You do have to watch for shell escaping of the regexp, either escaping
chars as needed or quoting your regexp:

Slim2:/usr/local/bin phrogz$ findfile \d
./findfile
./index_gem_repository.rb
./p4d
./rdoc
./rdoc-osa
./svnadmin
./svndumpfilter
./update_rubygems
Found 8 files (out of 40) in 0.001228 seconds

Slim2:/usr/local/bin phrogz$ findfile \d
./p4
./p4d
./rot13
./sqlite3
Found 4 files (out of 40) in 0.001088 seconds

Slim2:/usr/local/bin phrogz$ findfile \d$
./p4
./rot13
./sqlite3
Found 3 files (out of 40) in 0.001118 seconds

Slim2:/usr/local/bin phrogz$ findfile “\d$”
./p4
./rot13
./sqlite3
Found 3 files (out of 40) in 0.001298 seconds

remcoh · October 2, 2007, 6:37pm

everybody, thanks for the good advice
this is most helpfull

remco

Remco Hh wrote:

Hi, i am having troubles figuring this out:

I want to search in a directory for files, matching a certain regular
expression. The script should not return true or false, but should give
me a list (array) of filenames which are found.

who can help me a little?
thanks in advance

remco

remcoh · October 2, 2007, 4:45pm

David A. Black wrote:

A little more concise:

results = Dir.entries("./programs_ruby").grep(/mod/)

Or you could do:

results = Dir[“mod”]

to automatically exclude hidden files, if that’s desired.

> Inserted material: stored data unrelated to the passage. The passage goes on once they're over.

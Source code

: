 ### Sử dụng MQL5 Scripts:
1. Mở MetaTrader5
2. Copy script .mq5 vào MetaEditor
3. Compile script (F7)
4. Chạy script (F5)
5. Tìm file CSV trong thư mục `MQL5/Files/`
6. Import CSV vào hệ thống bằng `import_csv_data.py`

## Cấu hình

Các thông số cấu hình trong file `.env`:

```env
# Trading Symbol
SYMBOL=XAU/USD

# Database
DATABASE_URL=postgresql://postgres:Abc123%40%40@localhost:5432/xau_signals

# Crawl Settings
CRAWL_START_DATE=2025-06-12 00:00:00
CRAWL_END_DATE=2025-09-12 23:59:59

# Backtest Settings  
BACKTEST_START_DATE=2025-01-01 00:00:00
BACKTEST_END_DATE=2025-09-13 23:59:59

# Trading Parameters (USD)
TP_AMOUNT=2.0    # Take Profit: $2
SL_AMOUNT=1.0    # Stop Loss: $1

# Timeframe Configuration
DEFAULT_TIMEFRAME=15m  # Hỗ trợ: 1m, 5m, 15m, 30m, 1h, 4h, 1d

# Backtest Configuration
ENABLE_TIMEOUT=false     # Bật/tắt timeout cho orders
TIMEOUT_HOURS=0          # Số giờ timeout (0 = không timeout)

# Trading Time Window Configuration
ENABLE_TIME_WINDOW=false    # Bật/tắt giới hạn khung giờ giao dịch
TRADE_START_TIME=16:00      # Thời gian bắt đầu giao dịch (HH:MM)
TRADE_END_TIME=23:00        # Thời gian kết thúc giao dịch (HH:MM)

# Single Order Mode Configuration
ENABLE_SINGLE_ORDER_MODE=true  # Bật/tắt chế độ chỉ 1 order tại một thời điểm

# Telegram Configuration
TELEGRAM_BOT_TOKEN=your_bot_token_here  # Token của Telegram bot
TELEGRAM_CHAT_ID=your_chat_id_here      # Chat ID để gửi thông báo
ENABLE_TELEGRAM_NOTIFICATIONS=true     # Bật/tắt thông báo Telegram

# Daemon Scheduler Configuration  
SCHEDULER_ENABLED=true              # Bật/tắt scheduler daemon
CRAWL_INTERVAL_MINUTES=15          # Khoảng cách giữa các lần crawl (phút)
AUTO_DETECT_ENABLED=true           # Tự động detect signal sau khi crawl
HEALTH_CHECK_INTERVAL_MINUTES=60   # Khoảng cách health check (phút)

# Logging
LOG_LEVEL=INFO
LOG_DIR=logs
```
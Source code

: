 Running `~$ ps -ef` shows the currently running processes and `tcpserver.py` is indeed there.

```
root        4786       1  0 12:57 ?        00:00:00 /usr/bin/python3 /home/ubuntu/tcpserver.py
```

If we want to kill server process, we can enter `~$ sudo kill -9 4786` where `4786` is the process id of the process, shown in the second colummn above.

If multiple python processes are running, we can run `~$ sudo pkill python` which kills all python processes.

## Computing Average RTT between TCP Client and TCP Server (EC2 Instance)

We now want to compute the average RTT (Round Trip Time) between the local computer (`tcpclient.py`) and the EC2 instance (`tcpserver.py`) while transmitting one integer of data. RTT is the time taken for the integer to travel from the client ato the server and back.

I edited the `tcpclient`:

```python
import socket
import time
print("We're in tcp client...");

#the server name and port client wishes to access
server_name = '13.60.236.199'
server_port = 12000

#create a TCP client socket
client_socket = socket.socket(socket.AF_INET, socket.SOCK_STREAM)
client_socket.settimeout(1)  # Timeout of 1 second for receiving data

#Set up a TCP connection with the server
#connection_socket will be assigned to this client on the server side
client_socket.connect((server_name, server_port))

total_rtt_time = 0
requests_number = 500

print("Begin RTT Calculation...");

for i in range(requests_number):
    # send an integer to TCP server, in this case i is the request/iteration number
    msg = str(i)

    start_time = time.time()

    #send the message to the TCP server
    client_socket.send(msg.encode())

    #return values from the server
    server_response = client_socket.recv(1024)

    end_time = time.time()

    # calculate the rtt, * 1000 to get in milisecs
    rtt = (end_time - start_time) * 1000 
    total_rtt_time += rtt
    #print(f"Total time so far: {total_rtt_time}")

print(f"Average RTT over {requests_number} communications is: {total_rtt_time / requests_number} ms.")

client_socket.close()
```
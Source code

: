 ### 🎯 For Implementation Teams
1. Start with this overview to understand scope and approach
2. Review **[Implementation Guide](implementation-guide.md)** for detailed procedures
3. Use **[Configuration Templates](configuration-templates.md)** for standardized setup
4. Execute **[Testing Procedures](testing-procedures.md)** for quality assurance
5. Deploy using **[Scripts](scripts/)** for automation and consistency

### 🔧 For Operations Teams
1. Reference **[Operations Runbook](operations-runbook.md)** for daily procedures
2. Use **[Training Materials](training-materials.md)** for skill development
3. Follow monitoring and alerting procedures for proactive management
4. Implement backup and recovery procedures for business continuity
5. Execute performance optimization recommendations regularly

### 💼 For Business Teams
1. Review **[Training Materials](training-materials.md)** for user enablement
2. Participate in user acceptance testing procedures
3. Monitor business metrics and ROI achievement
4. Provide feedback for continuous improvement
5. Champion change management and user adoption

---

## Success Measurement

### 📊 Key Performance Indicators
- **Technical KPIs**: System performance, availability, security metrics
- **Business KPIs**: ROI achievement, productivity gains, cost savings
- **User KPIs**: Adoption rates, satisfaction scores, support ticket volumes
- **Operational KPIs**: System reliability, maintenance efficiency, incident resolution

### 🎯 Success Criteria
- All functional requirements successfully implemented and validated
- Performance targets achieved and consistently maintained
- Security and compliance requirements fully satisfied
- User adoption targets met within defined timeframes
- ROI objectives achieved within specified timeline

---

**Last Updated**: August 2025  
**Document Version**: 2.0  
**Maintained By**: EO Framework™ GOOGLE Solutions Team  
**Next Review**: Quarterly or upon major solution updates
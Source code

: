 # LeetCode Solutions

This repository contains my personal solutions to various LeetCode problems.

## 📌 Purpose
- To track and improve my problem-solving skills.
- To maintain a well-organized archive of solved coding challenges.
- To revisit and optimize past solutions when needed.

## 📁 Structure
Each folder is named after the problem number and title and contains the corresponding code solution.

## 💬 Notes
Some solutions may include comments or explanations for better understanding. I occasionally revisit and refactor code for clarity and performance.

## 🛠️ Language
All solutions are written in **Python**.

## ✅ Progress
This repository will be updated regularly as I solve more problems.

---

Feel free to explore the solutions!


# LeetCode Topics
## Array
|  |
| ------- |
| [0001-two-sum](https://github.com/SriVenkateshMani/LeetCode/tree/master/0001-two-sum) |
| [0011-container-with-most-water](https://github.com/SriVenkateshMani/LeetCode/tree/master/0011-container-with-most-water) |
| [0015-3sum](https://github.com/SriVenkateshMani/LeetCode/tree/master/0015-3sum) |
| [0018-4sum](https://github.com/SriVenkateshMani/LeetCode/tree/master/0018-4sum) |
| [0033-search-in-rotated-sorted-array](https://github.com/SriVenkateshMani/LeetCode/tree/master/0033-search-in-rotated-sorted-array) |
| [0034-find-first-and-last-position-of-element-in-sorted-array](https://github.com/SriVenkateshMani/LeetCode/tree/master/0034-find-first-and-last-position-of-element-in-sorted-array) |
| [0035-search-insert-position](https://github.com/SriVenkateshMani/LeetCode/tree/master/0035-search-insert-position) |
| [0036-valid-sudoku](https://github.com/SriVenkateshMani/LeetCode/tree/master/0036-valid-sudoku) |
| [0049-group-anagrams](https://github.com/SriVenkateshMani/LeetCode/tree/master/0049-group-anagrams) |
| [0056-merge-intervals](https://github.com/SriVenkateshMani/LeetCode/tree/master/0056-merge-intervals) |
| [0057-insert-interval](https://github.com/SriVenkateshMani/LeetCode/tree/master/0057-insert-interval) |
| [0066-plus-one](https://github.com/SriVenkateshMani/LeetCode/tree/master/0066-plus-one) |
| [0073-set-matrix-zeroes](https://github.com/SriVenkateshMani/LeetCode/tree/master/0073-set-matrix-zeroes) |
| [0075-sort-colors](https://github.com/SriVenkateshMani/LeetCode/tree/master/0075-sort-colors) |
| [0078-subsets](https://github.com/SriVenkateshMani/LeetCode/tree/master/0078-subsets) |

Thanks. I have some questions though. I notice that a lot of people
that post to the this forum don’t employ iterators for reading input as
they go. Instead, they tend to slam everything into memory first, and
then they work on iterating over the data–often with no care at all if
they happen to create a copy or two of the data along the way. I always
try to ask myself, “What if the input is 2-3GB?” I realize that’s
probably not going to be the case with filenames, but who knows? There
are multi Terabyte hard drives now. As a result, I always try to
iterate over input as I go rather than read it into memory in one chunk.
Is there something I am missing about ruby in that regard?

I assume that ruby iterators buffer file i/o. Is that not the case? Is
ruby so inefficient that you need to read everything into memory in the
biggest chunks possible to get reasonable performance while iterating
over data. Also, on a side note, it seems like it’s standing operating
procedure to shuttle as much code as you can into shell commands. Is
that because people want to avoid using the ruby interpreter?